What stood out to me was the percentage breakdown of those two categories: around 85% for operating expenses and around 15% for ministry expenses (I don’t have the paper in front of me, so I’m working off my best memory — those are close ballpark figures).

Maybe it was the labels of the two categories. Maybe it was seeing it in print after not taking part in the budget process. I don’t know what it was. But I just kept thinking over and over again, “There’s got to be a better way to do this!”

And please, please understand this is not a knock against this church whatsoever. Pretty much every church budget looks like this. In fact, in a recent LifeWay survey, they revealed that on average, 87% of church budgets went to things that would fall under “operating expenses”. That only leaves an average of 13% for “ministry”.

So I’m not saying this church budget was bad. Not by any means. In fact, it’s perfectly normal.

But that is what’s got me thinking: what if normal isn’t the best way to do things anymore?

Shouldn’t there be a way for more than 13% of our church budget to be designated as “ministry”?

And yes, those labels are somewhat of a misnomer. Ministry takes place in the facility on Sunday mornings, which is provided by the operating expenses portion of the budget, for example. But not all of those line items can be explained like that.

There’s simply got to be a better way to do and to fund church, doesn’t there? Shouldn’t there be a way to free up much of that money to go directly to Kingdom efforts instead of operating expenses? To tell people to spend their money on the poor, the sick, the diseased…? To give people the freedom to buy mosquito nets or malaria medicine or clean water or fund a local crisis pregnancy center or adopt a child… rather than propping up an institution? Or am I just completely off base here?

Not that institutions are inherently bad. They’re not. I’m not saying the current way is bad and we need to make it good. I’m just wondering if there’s a way to make the current way better. And that means upsetting the traditional way of church budgeting. So I’m just throwing stuff out there to get the conversation started.

To change the status quo, though, is going to require some really tough and big decisions by church leaders.

For example… wouldn’t it be a lot better if, instead of having 25 evangelical churches in a single small town, we had, say, five? Or less? Wouldn’t it be better if existing churches could join together like that, pool resources, and share the costs of facilities and utilities and phone lines and all that kind of stuff?
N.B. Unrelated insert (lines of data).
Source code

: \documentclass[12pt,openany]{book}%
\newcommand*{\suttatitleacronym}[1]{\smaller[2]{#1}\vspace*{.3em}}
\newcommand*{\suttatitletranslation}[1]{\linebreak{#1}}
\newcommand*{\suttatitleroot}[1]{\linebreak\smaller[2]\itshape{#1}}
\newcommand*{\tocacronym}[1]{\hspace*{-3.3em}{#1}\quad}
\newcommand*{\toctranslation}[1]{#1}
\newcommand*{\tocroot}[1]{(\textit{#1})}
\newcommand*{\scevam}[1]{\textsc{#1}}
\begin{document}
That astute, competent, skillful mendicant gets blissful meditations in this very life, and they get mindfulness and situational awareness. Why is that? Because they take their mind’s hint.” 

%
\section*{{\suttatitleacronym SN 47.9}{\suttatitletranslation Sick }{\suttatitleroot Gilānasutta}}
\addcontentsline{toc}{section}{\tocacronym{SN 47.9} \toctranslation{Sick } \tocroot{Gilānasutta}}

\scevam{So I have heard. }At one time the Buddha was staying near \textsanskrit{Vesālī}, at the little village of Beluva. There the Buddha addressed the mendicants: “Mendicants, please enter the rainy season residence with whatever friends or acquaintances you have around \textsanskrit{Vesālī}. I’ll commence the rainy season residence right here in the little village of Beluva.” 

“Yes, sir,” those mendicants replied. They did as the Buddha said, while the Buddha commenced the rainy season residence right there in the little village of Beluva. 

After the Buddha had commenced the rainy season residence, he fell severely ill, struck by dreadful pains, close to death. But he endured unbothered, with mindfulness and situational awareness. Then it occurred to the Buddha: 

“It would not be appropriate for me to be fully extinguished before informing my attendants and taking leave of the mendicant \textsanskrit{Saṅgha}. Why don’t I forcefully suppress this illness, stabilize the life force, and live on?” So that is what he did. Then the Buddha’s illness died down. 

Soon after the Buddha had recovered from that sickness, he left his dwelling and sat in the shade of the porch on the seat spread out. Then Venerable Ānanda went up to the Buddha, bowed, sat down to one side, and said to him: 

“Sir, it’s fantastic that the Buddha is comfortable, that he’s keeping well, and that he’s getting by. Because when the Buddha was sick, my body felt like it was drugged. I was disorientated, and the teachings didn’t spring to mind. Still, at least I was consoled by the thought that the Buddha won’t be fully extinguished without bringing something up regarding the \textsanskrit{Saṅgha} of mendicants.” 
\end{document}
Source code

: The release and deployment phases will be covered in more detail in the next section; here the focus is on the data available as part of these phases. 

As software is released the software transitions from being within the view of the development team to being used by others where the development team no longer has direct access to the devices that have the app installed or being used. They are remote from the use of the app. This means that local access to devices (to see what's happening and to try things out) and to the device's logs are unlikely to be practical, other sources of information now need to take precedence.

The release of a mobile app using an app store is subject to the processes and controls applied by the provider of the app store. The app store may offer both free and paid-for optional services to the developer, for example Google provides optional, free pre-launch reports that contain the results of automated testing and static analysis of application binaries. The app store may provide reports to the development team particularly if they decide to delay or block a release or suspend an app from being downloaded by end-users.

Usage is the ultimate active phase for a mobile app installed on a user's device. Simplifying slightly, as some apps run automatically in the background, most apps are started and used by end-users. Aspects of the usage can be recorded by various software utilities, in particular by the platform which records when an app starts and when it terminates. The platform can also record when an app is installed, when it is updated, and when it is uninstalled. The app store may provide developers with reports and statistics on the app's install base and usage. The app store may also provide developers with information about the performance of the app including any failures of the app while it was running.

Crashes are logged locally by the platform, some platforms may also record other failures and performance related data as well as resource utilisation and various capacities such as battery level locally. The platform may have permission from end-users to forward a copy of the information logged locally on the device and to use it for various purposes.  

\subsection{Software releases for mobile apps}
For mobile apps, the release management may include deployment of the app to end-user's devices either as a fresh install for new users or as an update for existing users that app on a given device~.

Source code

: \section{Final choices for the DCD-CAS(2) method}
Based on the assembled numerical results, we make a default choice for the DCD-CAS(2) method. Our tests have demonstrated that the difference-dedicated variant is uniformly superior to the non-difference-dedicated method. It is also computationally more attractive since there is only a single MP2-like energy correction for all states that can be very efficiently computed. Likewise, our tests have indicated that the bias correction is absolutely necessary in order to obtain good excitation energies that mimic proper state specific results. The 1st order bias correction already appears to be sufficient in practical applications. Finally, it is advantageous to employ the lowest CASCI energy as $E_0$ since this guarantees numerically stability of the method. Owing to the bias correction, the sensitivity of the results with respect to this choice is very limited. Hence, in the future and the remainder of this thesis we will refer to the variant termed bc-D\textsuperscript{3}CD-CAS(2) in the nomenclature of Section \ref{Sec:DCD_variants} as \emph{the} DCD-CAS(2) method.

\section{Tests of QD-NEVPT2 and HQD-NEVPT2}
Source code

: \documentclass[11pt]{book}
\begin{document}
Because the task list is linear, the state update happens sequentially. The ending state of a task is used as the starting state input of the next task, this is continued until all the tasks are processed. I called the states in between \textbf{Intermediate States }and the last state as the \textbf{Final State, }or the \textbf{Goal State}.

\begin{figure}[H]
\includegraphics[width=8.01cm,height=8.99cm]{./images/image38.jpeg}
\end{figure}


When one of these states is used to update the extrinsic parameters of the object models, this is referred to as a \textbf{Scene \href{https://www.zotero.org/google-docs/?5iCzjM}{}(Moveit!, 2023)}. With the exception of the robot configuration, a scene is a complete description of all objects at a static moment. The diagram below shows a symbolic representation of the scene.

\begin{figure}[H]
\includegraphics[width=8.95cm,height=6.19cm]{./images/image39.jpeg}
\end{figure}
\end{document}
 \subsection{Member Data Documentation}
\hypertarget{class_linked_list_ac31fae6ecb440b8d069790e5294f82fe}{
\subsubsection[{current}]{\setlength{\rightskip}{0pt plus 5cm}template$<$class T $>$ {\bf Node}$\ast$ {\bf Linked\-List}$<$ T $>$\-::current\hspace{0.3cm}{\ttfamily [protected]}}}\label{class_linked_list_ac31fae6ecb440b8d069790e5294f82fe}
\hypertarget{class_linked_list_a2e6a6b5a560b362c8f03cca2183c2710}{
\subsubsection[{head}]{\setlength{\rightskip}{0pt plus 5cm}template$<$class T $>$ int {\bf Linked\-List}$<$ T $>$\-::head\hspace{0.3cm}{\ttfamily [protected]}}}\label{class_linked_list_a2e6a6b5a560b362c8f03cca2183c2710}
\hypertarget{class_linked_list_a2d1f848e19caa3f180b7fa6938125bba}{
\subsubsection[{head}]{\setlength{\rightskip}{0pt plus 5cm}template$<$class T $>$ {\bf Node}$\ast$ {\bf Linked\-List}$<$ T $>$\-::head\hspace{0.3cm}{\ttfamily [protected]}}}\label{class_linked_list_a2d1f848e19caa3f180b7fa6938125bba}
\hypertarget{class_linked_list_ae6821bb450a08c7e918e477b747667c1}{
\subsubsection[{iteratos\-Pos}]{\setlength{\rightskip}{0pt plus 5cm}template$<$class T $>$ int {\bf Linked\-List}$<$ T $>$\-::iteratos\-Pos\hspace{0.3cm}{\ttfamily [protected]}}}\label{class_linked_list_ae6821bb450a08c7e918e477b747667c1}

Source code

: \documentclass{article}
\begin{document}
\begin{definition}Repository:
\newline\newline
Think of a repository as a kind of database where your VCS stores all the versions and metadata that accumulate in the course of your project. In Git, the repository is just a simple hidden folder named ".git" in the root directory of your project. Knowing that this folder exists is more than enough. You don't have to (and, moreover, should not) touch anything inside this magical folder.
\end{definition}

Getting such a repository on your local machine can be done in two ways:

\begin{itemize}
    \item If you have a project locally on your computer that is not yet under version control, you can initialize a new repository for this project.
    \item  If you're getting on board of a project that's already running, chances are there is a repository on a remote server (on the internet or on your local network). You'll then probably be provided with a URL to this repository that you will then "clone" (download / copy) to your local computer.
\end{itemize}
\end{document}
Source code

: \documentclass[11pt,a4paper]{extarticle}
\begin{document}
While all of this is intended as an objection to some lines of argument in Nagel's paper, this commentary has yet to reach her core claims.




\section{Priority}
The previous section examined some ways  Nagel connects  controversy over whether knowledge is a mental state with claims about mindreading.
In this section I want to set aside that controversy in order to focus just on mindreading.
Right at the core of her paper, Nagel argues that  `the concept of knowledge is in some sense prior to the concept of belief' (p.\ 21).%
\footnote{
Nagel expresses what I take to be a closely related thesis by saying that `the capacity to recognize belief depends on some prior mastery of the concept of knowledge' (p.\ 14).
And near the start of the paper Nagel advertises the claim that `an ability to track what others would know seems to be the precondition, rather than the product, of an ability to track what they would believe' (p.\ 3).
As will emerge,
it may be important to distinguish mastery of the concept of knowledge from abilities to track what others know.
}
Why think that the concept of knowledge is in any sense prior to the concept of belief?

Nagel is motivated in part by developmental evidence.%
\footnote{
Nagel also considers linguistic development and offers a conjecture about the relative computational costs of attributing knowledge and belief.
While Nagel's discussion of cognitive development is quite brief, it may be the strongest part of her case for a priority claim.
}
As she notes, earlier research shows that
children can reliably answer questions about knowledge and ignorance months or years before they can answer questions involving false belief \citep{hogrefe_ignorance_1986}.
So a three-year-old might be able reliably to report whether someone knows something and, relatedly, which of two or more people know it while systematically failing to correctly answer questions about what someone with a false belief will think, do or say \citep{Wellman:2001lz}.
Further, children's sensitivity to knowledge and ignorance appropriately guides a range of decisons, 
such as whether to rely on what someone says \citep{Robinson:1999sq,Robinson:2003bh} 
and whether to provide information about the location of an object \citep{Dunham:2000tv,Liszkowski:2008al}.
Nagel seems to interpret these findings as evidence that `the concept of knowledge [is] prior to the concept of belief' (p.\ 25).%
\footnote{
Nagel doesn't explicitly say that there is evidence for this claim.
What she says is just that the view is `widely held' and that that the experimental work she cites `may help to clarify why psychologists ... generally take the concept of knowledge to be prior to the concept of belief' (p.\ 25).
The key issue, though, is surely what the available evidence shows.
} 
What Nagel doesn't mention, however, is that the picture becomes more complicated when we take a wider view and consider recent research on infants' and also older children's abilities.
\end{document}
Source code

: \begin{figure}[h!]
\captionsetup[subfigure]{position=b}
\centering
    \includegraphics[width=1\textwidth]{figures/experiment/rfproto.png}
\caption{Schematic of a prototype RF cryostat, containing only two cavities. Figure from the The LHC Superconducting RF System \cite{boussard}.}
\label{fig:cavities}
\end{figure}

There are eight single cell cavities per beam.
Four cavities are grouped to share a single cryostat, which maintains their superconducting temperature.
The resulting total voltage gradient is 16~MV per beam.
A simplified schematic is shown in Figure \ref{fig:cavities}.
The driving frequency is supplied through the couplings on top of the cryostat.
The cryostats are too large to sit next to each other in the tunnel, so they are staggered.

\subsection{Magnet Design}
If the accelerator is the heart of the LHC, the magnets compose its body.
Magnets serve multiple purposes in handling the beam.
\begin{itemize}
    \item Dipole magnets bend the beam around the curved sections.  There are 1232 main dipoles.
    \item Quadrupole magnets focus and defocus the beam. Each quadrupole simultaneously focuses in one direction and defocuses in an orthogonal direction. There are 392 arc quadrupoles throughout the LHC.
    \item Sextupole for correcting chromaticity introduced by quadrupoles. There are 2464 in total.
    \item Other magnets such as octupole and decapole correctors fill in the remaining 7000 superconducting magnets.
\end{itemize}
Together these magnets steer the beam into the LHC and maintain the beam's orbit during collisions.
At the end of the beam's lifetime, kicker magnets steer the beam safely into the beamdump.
Because to be quite honest, I can’t really tell one evangelical church apart from another in the town I’m in anyway. What if they joined forces and shared these facilities costs (which account for an average of almost 25% of the total church budget)? Pool resources. Divide costs. It just makes sense to me. Wouldn’t that be a smart move for the Kingdom of God?

What if pastors worked part-time instead of full-time? Many of the blogs I follow have hit on this subject in the past several months, pointing to surveys, studies, and anecdotes that show that the old way of having a full-time pastor just isn’t working anymore. Bivocational ministry seems to be more and more popular. What if we had pastors who were bivocational with a missional Kingdom purpose, knowing that a bonus secondary benefit of that decision would be to free up budget money for ministry? The last couple years I was on staff at a church I was bivocational and it was the best move I ever made in ministry. I absolutely loved it.

Operating budgets of churches continue to explode all over this country, skyrocketing to record levels. And all the while, the average church attendance across America is declining in every major tradition (evangelical, Catholic, and mainstream).

Maybe one of the reasons is what we’re spending our money on.

What do you think? Is the status quo okay? Do we need to fundamentally change church budget strategies? How would you set up a church budget?